*** Opening INPUT MATERIAL ***

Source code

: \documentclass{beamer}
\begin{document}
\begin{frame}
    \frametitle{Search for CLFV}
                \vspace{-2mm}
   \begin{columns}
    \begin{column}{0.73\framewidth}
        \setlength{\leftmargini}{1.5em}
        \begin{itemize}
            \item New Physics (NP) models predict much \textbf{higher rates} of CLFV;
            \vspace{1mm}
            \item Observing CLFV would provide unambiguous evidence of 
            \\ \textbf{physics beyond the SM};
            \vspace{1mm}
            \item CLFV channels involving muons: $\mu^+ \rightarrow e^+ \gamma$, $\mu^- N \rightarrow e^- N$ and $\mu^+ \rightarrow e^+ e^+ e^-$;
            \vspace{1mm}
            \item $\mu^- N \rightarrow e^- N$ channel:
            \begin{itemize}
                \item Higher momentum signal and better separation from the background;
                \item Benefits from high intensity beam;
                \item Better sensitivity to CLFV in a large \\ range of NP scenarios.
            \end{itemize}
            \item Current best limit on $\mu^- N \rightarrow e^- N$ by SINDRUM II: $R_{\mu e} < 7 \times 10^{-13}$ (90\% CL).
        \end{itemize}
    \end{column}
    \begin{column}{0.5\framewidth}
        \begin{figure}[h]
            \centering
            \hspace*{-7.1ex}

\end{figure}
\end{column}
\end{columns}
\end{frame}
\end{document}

*** Closing INPUT MATERIAL ***

» EXERCISE: Each line of the data must be retyped exactly.

» SOLUTION FOR THIS EXERCISE:
Source code

: \documentclass{beamer}
\begin{document}
\begin{frame}
    \frametitle{Search for CLFV}
                \vspace{-2mm}
   \begin{columns}
    \begin{column}{0.73\framewidth}
        \setlength{\leftmargini}{1.5em}
        \begin{itemize}
            \item New Physics (NP) models predict much \textbf{higher rates} of CLFV;
            \vspace{1mm}
            \item Observing CLFV would provide unambiguous evidence of 
            \\ \textbf{physics beyond the SM};
            \vspace{1mm}
            \item CLFV channels involving muons: $\mu^+ \rightarrow e^+ \gamma$, $\mu^- N \rightarrow e^- N$ and $\mu^+ \rightarrow e^+ e^+ e^-$;
            \vspace{1mm}
            \item $\mu^- N \rightarrow e^- N$ channel:
            \begin{itemize}
                \item Higher momentum signal and better separation from the background;
                \item Benefits from high intensity beam;
                \item Better sensitivity to CLFV in a large \\ range of NP scenarios.
            \end{itemize}
            \item Current best limit on $\mu^- N \rightarrow e^- N$ by SINDRUM II: $R_{\mu e} < 7 \times 10^{-13}$ (90\% CL).
        \end{itemize}
    \end{column}
    \begin{column}{0.5\framewidth}
        \begin{figure}[h]
            \centering
            \hspace*{-7.1ex}

\end{figure}
\end{column}
\end{columns}
\end{frame}
\end{document}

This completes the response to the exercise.